Fine-Tune LLMs with Unsloth

Last Updated on October 31, 2024 by Editorial Team

Author(s): Barhoumi Mosbeh

Originally published on Towards AI.

Why Fine-Tune When We Have RAG?

It’s a question I see a lot — with RAG (Retrieval-Augmented Generation) becoming increasingly popular, why bother with fine-tuning at all? While RAG is fantastic for many use cases, fine-tuning still has its place in the ML toolkit.

Here’s why: Fine-tuning allows you to fundamentally alter how your model “thinks” about specific domains. While RAG provides context at inference time, fine-tuning builds domain expertise directly into the model’s weights. This is particularly powerful when you need:

Consistent domain-specific behavior
Faster inference (no need to search through external documents)
Specialized knowledge that’s difficult to capture in reference documents

Plus, there’s a compelling cost argument: You can fine-tune smaller models for specific tasks and achieve performance comparable to much larger models at a fraction of the hosting cost.

I found this discussion on Reddit great. Have a look!

Enter Unsloth: Making Fine-Tuning Accessible

Training times have always been one of the biggest barriers to fine-tuning. That’s where Unsloth comes in — a new optimization framework that claims to make LLM training up to 30x faster.

The secret to Unsloth’s efficiency lies in deep optimization.

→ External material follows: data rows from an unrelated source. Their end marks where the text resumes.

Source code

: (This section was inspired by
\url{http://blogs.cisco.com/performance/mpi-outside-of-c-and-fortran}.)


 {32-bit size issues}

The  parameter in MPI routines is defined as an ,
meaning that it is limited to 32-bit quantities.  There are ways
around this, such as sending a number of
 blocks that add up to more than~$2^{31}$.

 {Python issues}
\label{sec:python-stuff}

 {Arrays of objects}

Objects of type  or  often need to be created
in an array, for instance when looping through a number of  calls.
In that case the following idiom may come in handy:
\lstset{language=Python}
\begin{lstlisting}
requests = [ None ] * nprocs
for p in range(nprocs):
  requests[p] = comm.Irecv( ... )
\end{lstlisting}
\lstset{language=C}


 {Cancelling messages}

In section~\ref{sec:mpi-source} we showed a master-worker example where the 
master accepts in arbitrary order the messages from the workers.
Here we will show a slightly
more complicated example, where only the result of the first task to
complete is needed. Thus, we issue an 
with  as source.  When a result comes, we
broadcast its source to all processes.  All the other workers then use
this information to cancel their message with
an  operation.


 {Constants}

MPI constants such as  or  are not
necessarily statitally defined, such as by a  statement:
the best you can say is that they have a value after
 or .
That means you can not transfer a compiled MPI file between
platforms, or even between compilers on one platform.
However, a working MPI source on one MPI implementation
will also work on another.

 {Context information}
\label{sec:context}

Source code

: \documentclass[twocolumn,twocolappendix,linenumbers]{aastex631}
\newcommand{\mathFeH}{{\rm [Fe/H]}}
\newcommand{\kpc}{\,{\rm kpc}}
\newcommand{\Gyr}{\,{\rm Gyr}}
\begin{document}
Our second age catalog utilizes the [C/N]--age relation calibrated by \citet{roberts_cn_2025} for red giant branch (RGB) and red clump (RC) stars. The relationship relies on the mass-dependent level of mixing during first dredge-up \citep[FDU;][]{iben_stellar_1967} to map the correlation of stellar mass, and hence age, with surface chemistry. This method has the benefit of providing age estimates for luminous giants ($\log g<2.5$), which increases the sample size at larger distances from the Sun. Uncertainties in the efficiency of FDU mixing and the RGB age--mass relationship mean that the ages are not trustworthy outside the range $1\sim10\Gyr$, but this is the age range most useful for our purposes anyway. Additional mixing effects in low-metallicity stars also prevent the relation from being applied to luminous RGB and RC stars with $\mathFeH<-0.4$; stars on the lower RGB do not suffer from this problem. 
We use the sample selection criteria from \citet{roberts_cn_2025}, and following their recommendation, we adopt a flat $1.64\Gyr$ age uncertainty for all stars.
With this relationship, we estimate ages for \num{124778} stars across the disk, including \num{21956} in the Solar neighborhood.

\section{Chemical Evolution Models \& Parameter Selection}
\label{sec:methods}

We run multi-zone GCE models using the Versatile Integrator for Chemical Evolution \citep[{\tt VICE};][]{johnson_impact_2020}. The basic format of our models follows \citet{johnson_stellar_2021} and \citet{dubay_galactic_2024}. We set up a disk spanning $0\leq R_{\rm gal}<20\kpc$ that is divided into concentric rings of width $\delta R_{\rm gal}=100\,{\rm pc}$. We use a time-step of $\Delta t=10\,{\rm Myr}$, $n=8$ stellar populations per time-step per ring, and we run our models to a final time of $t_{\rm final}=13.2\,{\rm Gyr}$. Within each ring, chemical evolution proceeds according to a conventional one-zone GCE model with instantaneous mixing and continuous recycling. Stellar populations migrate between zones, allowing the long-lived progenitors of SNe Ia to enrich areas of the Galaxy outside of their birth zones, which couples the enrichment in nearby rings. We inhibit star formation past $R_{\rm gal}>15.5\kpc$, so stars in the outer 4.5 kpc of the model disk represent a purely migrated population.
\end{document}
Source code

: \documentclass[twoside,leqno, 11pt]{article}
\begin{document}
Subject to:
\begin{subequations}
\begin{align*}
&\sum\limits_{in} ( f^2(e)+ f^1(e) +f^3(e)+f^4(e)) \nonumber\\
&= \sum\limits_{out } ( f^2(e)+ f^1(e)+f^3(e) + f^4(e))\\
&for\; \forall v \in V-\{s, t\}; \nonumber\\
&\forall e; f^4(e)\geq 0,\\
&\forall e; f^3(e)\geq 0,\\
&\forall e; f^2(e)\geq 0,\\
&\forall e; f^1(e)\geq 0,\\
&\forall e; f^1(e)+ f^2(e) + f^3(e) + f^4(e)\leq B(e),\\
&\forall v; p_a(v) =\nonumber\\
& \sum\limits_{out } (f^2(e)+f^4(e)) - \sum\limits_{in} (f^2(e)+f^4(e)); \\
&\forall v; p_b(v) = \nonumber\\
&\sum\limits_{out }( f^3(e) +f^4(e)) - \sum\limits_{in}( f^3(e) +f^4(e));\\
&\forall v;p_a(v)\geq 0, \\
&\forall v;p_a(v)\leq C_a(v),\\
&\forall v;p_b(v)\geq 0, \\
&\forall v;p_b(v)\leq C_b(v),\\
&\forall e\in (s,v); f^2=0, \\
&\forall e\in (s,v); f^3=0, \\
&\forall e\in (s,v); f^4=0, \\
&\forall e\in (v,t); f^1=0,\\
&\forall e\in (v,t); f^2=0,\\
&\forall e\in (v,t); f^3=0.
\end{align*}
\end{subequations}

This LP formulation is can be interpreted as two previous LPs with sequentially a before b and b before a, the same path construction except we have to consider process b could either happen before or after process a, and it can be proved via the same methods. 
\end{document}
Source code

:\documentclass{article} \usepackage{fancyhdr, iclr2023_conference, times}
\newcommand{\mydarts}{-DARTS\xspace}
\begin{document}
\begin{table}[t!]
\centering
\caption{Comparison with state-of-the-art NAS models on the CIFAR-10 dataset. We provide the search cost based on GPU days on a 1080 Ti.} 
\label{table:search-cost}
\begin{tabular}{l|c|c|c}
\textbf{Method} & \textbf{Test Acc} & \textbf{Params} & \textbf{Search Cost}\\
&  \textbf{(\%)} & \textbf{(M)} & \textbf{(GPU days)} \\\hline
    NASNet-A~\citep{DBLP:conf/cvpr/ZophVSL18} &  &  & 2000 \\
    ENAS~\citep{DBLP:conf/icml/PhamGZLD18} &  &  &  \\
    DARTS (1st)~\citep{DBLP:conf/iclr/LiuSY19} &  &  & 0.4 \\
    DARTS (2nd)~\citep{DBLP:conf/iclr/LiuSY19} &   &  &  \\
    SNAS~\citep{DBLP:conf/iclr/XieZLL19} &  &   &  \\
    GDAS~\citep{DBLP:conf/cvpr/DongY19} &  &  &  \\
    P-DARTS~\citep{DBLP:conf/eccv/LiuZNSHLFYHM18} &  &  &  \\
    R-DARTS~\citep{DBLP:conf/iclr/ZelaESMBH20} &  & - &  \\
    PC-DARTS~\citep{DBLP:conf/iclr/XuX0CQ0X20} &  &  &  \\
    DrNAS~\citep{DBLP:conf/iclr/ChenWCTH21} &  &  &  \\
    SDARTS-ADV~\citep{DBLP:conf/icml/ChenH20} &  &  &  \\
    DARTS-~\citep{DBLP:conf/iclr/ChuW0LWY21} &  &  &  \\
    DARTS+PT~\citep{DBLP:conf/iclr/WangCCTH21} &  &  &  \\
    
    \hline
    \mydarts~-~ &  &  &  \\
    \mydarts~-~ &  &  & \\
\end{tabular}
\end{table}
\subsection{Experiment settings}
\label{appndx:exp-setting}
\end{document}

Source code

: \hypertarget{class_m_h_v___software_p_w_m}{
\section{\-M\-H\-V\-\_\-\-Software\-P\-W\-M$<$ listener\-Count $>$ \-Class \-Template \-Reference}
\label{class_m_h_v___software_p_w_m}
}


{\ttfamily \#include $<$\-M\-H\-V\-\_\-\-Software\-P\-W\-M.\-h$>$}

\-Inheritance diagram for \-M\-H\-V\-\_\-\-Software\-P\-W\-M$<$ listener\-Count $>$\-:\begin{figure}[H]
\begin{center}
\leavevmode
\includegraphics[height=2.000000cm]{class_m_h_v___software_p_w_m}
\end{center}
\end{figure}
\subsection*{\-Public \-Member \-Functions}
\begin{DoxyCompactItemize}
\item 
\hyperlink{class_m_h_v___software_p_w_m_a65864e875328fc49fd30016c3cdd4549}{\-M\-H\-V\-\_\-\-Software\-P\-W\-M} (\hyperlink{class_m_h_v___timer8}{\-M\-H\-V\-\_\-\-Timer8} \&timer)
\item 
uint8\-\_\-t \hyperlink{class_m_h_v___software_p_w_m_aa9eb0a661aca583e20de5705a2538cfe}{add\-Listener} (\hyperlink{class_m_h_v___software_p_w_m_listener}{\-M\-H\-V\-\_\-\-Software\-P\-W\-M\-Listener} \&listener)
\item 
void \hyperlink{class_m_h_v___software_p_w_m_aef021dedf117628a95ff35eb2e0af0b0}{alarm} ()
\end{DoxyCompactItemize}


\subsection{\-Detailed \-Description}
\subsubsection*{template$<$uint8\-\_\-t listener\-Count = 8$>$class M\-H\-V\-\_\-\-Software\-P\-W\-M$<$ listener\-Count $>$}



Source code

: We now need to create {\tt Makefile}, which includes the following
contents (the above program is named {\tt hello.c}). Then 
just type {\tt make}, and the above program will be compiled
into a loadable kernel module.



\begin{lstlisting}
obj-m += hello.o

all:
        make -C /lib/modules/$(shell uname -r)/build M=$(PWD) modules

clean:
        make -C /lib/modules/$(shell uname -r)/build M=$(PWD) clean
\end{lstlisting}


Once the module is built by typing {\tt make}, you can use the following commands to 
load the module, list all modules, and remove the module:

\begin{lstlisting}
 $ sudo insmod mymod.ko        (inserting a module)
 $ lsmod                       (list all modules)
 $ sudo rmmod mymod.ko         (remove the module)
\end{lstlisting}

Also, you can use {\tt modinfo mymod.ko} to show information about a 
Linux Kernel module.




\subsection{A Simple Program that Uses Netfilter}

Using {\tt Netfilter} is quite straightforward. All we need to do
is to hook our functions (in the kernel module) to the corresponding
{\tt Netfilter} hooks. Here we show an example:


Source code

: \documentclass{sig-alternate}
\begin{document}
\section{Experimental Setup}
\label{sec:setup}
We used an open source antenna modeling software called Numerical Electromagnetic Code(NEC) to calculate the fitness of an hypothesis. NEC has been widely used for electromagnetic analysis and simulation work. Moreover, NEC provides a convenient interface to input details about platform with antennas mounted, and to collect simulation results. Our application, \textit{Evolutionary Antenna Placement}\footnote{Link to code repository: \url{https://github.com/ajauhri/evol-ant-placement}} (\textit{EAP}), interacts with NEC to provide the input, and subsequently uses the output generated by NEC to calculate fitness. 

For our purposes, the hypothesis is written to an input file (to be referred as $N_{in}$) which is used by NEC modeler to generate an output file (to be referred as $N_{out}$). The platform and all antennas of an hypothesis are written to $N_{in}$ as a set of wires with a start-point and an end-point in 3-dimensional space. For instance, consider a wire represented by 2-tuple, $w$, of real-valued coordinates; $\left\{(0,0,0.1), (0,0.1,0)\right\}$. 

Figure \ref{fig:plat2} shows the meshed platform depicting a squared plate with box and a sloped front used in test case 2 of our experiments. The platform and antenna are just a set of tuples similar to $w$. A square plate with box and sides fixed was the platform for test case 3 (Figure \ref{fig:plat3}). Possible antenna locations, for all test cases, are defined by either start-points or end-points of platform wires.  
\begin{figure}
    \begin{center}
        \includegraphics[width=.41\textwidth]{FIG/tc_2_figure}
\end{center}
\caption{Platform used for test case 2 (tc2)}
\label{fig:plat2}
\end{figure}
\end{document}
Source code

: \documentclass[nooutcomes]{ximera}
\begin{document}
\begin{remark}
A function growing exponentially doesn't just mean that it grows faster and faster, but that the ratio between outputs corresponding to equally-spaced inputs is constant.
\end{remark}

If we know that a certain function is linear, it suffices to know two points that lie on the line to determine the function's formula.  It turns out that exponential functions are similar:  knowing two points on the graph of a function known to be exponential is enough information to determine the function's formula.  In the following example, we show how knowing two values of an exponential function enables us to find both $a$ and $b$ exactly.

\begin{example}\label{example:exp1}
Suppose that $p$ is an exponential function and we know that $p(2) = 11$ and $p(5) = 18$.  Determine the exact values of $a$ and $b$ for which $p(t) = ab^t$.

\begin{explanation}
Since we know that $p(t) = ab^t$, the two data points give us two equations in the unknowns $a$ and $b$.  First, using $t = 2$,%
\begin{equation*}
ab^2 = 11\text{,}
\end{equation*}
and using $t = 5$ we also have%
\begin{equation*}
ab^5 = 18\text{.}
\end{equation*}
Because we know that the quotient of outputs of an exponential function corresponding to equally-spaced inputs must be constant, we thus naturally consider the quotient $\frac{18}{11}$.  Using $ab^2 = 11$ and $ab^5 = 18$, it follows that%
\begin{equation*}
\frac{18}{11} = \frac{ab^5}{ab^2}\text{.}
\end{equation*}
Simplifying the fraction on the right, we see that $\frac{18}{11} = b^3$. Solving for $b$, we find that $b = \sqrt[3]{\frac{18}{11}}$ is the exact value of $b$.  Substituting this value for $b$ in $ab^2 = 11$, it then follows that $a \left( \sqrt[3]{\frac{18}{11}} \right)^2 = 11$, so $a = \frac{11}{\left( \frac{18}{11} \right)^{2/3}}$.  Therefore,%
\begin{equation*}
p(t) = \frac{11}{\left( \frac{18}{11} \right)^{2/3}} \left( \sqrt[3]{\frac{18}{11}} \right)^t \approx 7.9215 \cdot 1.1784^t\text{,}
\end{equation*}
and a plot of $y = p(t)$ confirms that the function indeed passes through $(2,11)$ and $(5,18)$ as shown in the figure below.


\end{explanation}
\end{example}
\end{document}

While PyTorch and Transformers are built for flexibility across different architectures, Unsloth takes a more focused approach. It combines techniques like QLoRA and Triton with architecture-specific optimizations to squeeze maximum performance out of the training process.

Hands-on: Fine-Tuning for SQL Generation

Let’s put this into practice by fine-tuning a model to generate SQL queries. We’ll use Llama-3.2–3B, a 3-billion parameter model that strikes a good balance between capability and resource requirements.

First, it’s important to find a good dataset to fine-tune the model, and the reason why finding the right dataset is so crucial is that when you train a small language model with data relevant to the task at hand, it can actually outperform larger models. What we aim to do is create a small, fast LLM that generates SQL queries based on table data.

One of the most significant datasets for this purpose is called Synthetic Text to SQL, which contains over 105,000 records divided into columns of prompt SQL content, complexity, and more.
Here is the link to the dataset:
Synthetic Text to SQL

Setting Up the Environment

First, let’s install the necessary packages. We’ll need to manage our PyTorch installation carefully:

%%capture
!pip install pip3-autoremove
!pip-autoremove torch torchvision torchaudio -y
!pip install "torch==2.4.0" "xformers==0.0.27.post2" triton torchvision torchaudio
!pip install "unsloth[kaggle-new] @ git+https://github.com/unslothai/unsloth.git"
!pip install datasets

Loading the Model

Now we’ll load our base model using Unsloth’s optimized loader:

from unsloth import FastLanguageModel
import torch
max_seq_length = 2048 # Choose any! We auto support RoPE Scaling internally!
dtype = None # None for auto detection. Float16 for Tesla T4, V100, Bfloat16 for Ampere+
load_in_4bit = True # Use 4bit quantization to reduce memory usage. Can be False.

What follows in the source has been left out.